A dívida pública dos Estados Unidos está em US$ 34,62 trilhões, conforme os dados
divulgados em abril último. Há um ano, a dívida estava em US$ 31,46 trilhões,
ou seja, é um crescimento exponencial. A dívida, que corresponde a 124,7% do
PIB norte-americano, segue um ritmo de crescimento que, segundo alguns
cálculos, é de US$ 14 bilhões por dia. Se tais estimativas estiverem corretas a
dívida pública do governo norte-americano aumenta em 4 dias o equivalente ao
Produto Interno Bruto (PIB) do Uruguai (US$ 59,32 bilhões). Este dado revela,
além de outros aspectos, a imensa desigualdade de riqueza entre os países.
Ademais, quase US$ 2 bilhões são gastos diariamente apenas em juros da dívida
nacional.
Mesmo para o país mais
rico da Terra, é muito difícil pagar uma dívida que equivale a quase 124,7% do
seu PIB. O que os EUA fazem, de forma paliativa, é rolar permanentemente a
dívida, isto é renegociar os títulos da dívida, renovando sempre com taxas de
juros mais “atraentes”, ou seja, superiores. Com taxas mais elevadas, paga-se
mais juros e o estoque da dívida aumenta. Este é o ciclo vicioso da dívida
pública, que atormenta tantos países (com destaque para o Brasil, que é o país
que mais paga juros em proporção ao seu PIB).
O país que sustenta a
máquina de guerra mais cara do planeta (não necessariamente a mais eficiente),
compromete mais de 30% de sua receita tributária federal com o pagamento de
juros. O que permite financiar a dívida é a demanda por dólares existente no mundo.
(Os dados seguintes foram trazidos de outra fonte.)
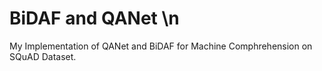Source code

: # BiDAF and QANet \n
My Implementation of QANet and BiDAF for Machine Comphrehension on SQuAD Dataset.
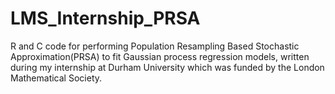 # LMS_Internship_PRSA
R and C code for performing Population Resampling Based Stochastic Approximation(PRSA) to fit Gaussian process regression models, written during my internship at Durham University which was funded by the London Mathematical Society. 
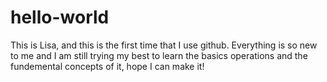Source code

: # hello-world
This is Lisa, and this is the first time that I use github. Everything is so new to me and I am still trying my best to learn the basics operations and the fundemental concepts of it, hope I can make it!
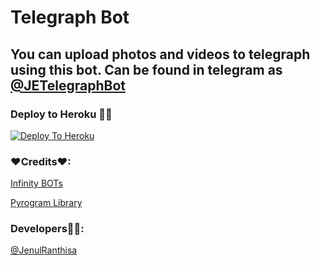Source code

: # Telegraph Bot

## You can upload photos and videos to telegraph using this bot. Can be found in telegram as [@JETelegraphBot](https://t.me/JETelegraphBot)

### Deploy to Heroku 🏃‍♂

[![Deploy To Heroku](https://www.herokucdn.com/deploy/button.svg)](https://heroku.com/deploy?template=https://github.com/jenul942/Telegraph-uploader-bot)

### ❤Credits❤:

[Infinity BOTs](https://t.me/JenulRanthisa)

[Pyrogram Library](https://github.com/pyrogram/pyrogram)

### Developers🧑‍💻:

[@JenulRanthisa](https://t.me/JenulRanthisa)
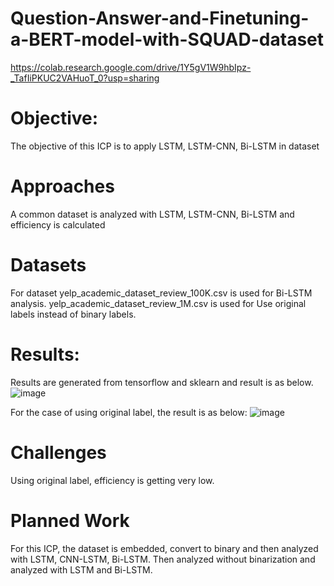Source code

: # Question-Answer-and-Finetuning-a-BERT-model-with-SQUAD-dataset


https://colab.research.google.com/drive/1Y5gV1W9hbIpz-_TafIiPKUC2VAHuoT_0?usp=sharing 

# Objective:

The objective of this ICP is to apply LSTM, LSTM-CNN, Bi-LSTM in dataset

# Approaches

A common dataset is analyzed with LSTM, LSTM-CNN, Bi-LSTM and efficiency is calculated

# Datasets

For dataset yelp_academic_dataset_review_100K.csv is used for Bi-LSTM analysis. yelp_academic_dataset_review_1M.csv is used for Use original labels instead of binary labels.

# Results:

Results are generated from tensorflow and sklearn and result is as below.
![image](https://user-images.githubusercontent.com/70243598/198187875-d466b6f5-02a2-4951-9f03-4a38e21d9bb7.png)

For the case of using original label, the result is as below:
![image](https://user-images.githubusercontent.com/70243598/198188105-92acc5ae-ad37-4c34-bd67-142cff04e825.png)

# Challenges

Using original label, efficiency is getting very low.

# Planned Work

For this ICP, the dataset is embedded, convert to binary and then analyzed with LSTM, CNN-LSTM, Bi-LSTM. Then analyzed without binarization 
and analyzed with LSTM and Bi-LSTM.  
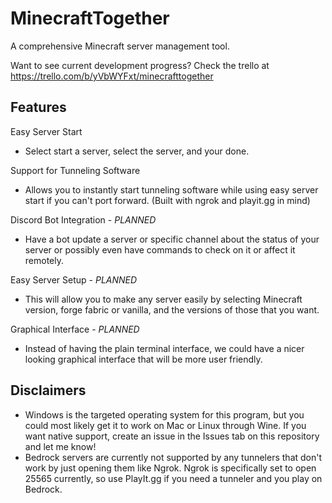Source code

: # MinecraftTogether

A comprehensive Minecraft server management tool.

Want to see current development progress? Check the trello at https://trello.com/b/yVbWYFxt/minecrafttogether

## Features
Easy Server Start
- Select start a server, select the server, and your done.

Support for Tunneling Software
- Allows you to instantly start tunneling software while using easy server start if you can't port forward. (Built with ngrok and playit.gg in mind)

Discord Bot Integration - *PLANNED*
- Have a bot update a server or specific channel about the status of your server or possibly even have commands to check on it or affect it remotely.

Easy Server Setup - *PLANNED*
- This will allow you to make any server easily by selecting Minecraft version, forge fabric or vanilla, and the versions of those that you want.

Graphical Interface - *PLANNED*
- Instead of having the plain terminal interface, we could have a nicer looking graphical interface that will be more user friendly.

## Disclaimers
- Windows is the targeted operating system for this program, but you could most likely get it to work on Mac or Linux through Wine. If you want native support, create an issue in the Issues tab on this repository and let me know!
- Bedrock servers are currently not supported by any tunnelers that don't work by just opening them like Ngrok. Ngrok is specifically set to open 25565 currently, so use PlayIt.gg if you need a tunneler and you play on Bedrock.
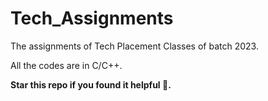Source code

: # Tech_Assignments

The assignments of Tech Placement Classes of batch 2023.

All the codes are in C/C++.

<b>Star this repo if you found it helpful 🌟.</b>
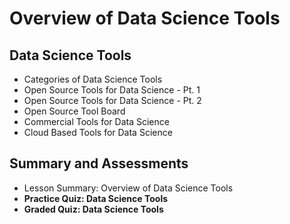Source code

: # Overview of Data Science Tools

## Data Science Tools
- Categories of Data Science Tools
- Open Source Tools for Data Science - Pt. 1
- Open Source Tools for Data Science - Pt. 2
- Open Source Tool Board
- Commercial Tools for Data Science
- Cloud Based Tools for Data Science
## Summary and Assessments
- Lesson Summary: Overview of Data Science Tools
- **Practice Quiz: Data Science Tools**
- **Graded Quiz: Data Science Tools**
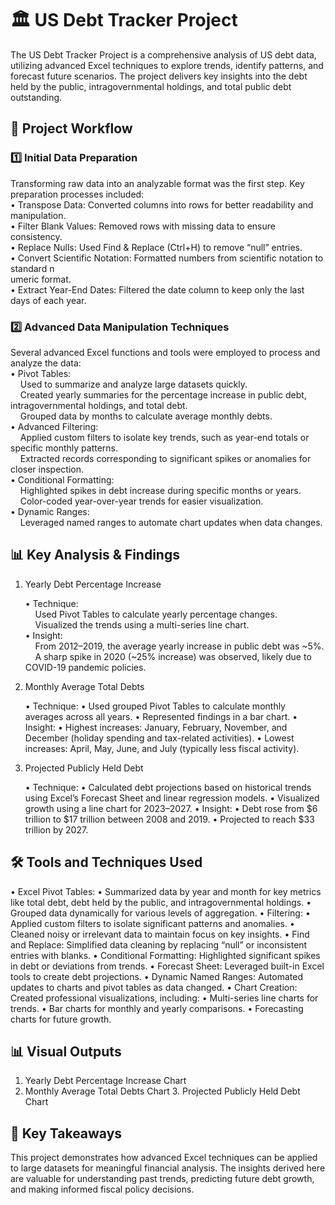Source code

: # 🏛️ US Debt Tracker Project <br>

The US Debt Tracker Project is a comprehensive analysis of US debt data, utilizing advanced Excel techniques to explore trends, identify patterns, and forecast future scenarios. The project delivers key insights into the debt held by the public, intragovernmental holdings, and total public debt outstanding.

## 📂 Project Workflow

<h3>1️⃣ Initial Data Preparation</h3>

Transforming raw data into an analyzable format was the first step. Key preparation processes included:<br>
	•	Transpose Data: Converted columns into rows for better readability and manipulation.<br>
	•	Filter Blank Values: Removed rows with missing data to ensure consistency.<br>
	•	Replace Nulls: Used Find & Replace (Ctrl+H) to remove “null” entries.<br>
	•	Convert Scientific Notation: Formatted numbers from scientific notation to standard n<br>umeric format.<br>
	•	Extract Year-End Dates: Filtered the date column to keep only the last days of each year.<br>
 
 <h3>2️⃣ Advanced Data Manipulation Techniques</h3>

Several advanced Excel functions and tools were employed to process and analyze the data:<br>
	•	Pivot Tables:<br>
			&nbsp;&nbsp;&nbsp;&nbsp;Used to summarize and analyze large datasets quickly.<br>
			&nbsp;&nbsp;&nbsp;&nbsp;Created yearly summaries for the percentage increase in public debt, intragovernmental holdings, and total debt.<br>
			&nbsp;&nbsp;&nbsp;&nbsp;Grouped data by months to calculate average monthly debts.<br>
	•	Advanced Filtering:<br>
			&nbsp;&nbsp;&nbsp;&nbsp;Applied custom filters to isolate key trends, such as year-end totals or specific monthly patterns.<br>
			&nbsp;&nbsp;&nbsp;&nbsp;Extracted records corresponding to significant spikes or anomalies for closer inspection.<br>
	•	Conditional Formatting:<br>
			&nbsp;&nbsp;&nbsp;&nbsp;Highlighted spikes in debt increase during specific months or years.<br>
			&nbsp;&nbsp;&nbsp;&nbsp;Color-coded year-over-year trends for easier visualization.<br>
	•	Dynamic Ranges: <br>
 			&nbsp;&nbsp;&nbsp;&nbsp;Leveraged named ranges to automate chart updates when data changes.<br>

## 📊 Key Analysis & Findings

1. Yearly Debt Percentage Increase

	•	Technique:<br>
	&nbsp;&nbsp;&nbsp;&nbsp;Used Pivot Tables to calculate yearly percentage changes.<br>
	&nbsp;&nbsp;&nbsp;&nbsp;Visualized the trends using a multi-series line chart.<br>
	•	Insight:<br>
	&nbsp;&nbsp;&nbsp;&nbsp;From 2012–2019, the average yearly increase in public debt was ~5%.<br>
	&nbsp;&nbsp;&nbsp;&nbsp;A sharp spike in 2020 (~25% increase) was observed, likely due to COVID-19 pandemic policies.<br>

2. Monthly Average Total Debts

	•	Technique:
	•	Used grouped Pivot Tables to calculate monthly averages across all years.
	•	Represented findings in a bar chart.
	•	Insight:
	•	Highest increases: January, February, November, and December (holiday spending and tax-related activities).
	•	Lowest increases: April, May, June, and July (typically less fiscal activity).

3. Projected Publicly Held Debt

	•	Technique:
	•	Calculated debt projections based on historical trends using Excel’s Forecast Sheet and linear regression models.
	•	Visualized growth using a line chart for 2023–2027.
	•	Insight:
	•	Debt rose from $6 trillion to $17 trillion between 2008 and 2019.
	•	Projected to reach $33 trillion by 2027.


## 🛠️ Tools and Techniques Used

  •	Excel Pivot Tables:
  •	Summarized data by year and month for key metrics like total debt, debt held by the public, and intragovernmental holdings.
  •	Grouped data dynamically for various levels of aggregation.
  •	Filtering:
  •	Applied custom filters to isolate significant patterns and anomalies.
  •	Cleaned noisy or irrelevant data to maintain focus on key insights.
  •	Find and Replace: Simplified data cleaning by replacing “null” or inconsistent entries with blanks.
  •	Conditional Formatting: Highlighted significant spikes in debt or deviations from trends.
  •	Forecast Sheet: Leveraged built-in Excel tools to create debt projections.
  •	Dynamic Named Ranges: Automated updates to charts and pivot tables as data changed.
  •	Chart Creation: Created professional visualizations, including:
  •	Multi-series line charts for trends.
  •	Bar charts for monthly and yearly comparisons.
  •	Forecasting charts for future growth.


## 📊 Visual Outputs

  1.	Yearly Debt Percentage Increase Chart
  2.	Monthly Average Total Debts Chart
	3.	Projected Publicly Held Debt Chart

## 🧾 Key Takeaways

This project demonstrates how advanced Excel techniques can be applied to large datasets for meaningful financial analysis. The insights derived here are valuable for understanding past trends, predicting future debt growth, and making informed fiscal policy decisions.
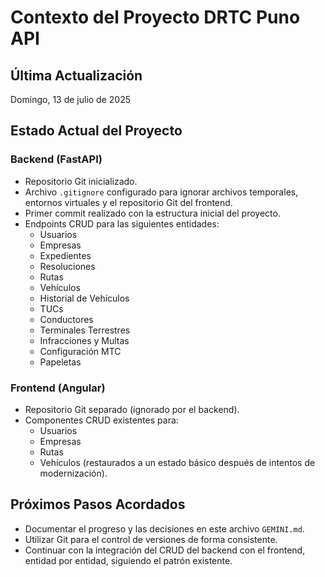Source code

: # Contexto del Proyecto DRTC Puno API

## Última Actualización
Domingo, 13 de julio de 2025

## Estado Actual del Proyecto

### Backend (FastAPI)
- Repositorio Git inicializado.
- Archivo `.gitignore` configurado para ignorar archivos temporales, entornos virtuales y el repositorio Git del frontend.
- Primer commit realizado con la estructura inicial del proyecto.
- Endpoints CRUD para las siguientes entidades:
  - Usuarios
  - Empresas
  - Expedientes
  - Resoluciones
  - Rutas
  - Vehículos
  - Historial de Vehículos
  - TUCs
  - Conductores
  - Terminales Terrestres
  - Infracciones y Multas
  - Configuración MTC
  - Papeletas

### Frontend (Angular)
- Repositorio Git separado (ignorado por el backend).
- Componentes CRUD existentes para:
  - Usuarios
  - Empresas
  - Rutas
  - Vehículos (restaurados a un estado básico después de intentos de modernización).

## Próximos Pasos Acordados
- Documentar el progreso y las decisiones en este archivo `GEMINI.md`.
- Utilizar Git para el control de versiones de forma consistente.
- Continuar con la integración del CRUD del backend con el frontend, entidad por entidad, siguiendo el patrón existente.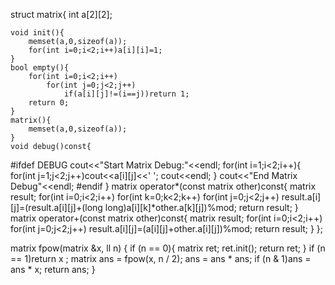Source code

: struct matrix{
    int a[2][2];

    void init(){
        memset(a,0,sizeof(a));
        for(int i=0;i<2;i++)a[i][i]=1;
    }
    bool empty(){
        for(int i=0;i<2;i++)
            for(int j=0;j<2;j++)
                if(a[i][j]!=(i==j))return 1;
        return 0;
    }
    matrix(){
        memset(a,0,sizeof(a));
    }
    void debug()const{
#ifdef DEBUG
        cout<<"Start Matrix Debug:"<<endl;
        for(int i=1;i<2;i++){
            for(int j=1;j<2;j++)cout<<a[i][j]<<' ';
            cout<<endl;
        }
        cout<<"End Matrix Debug"<<endl;
#endif
    }
    matrix operator*(const matrix other)const{
        matrix result;
        for(int i=0;i<2;i++)
            for(int k=0;k<2;k++)
                for(int j=0;j<2;j++)
                    result.a[i][j]=(result.a[i][j]+(long long)a[i][k]*other.a[k][j])%mod;
        return result;
    }
    matrix operator+(const matrix other)const{
        matrix result;
        for(int i=0;i<2;i++)
            for(int j=0;j<2;j++)
                result.a[i][j]=(a[i][j]+other.a[i][j])%mod;
        return result;
    }
};

matrix fpow(matrix &x, ll n) {
    if (n == 0){
        matrix ret;
        ret.init();
        return ret;
    }
    if (n == 1)return x ;
    matrix ans = fpow(x, n / 2);
    ans = ans * ans;
    if (n & 1)ans = ans * x;
    return ans;
}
Como vimos, essa demanda tende a diminuir porque os países estão procurando
reduzir sua dependência do dólar. Está claro que os países não irão financiar
infinitamente a dívida norte-americana. O que falta para os EUA resolver um
problema tão fundamental? É relativamente simples de entender: quem manda no
país ganha muito dinheiro com essa imensa roda gigante especulativa. São eles:
os bancos, grandes empresas, os ricos em geral. Ou seja, 0,5% da população, em
prejuízo de 99,5% dos norte-americanos.
A pobreza nos Estados
Unidos, segundo um indicador chamado Medida de Pobreza Suplementar, subiu e
passou a atingir 12,4% da população, conforme mostram números divulgados
recentemente. Essa mesma economia, dominada pelo capital financeiro, precisa
importar trabalhadores da América Latina para operar na economia real
(fábricas, serviços em geral, limpeza, construção civil).
Para o governo dos EUA
conseguirem rolar a dívida, a demanda global por dólares e por títulos de
dívida dos EUA deve se expandir permanentemente. Resultado que é conseguido,
seja pela força do argumento, seja pelo argumento da força. Esse castelo de
cartas se mantém porque os EUA têm o poder da senhoriagem, ou seja, pode
imprimir, sem custo, uma moeda com aceitação e curso internacional. Nenhum
outro país no mundo tem essa possibilidade.
Sem dúvida, o maior
golpe econômico desferido contra os interesses norte-americanos na história,
está na área financeira, com a intenção e o início da substituição do dólar por
moedas locais nos países do Brics, nas atividades financeiras internacionais.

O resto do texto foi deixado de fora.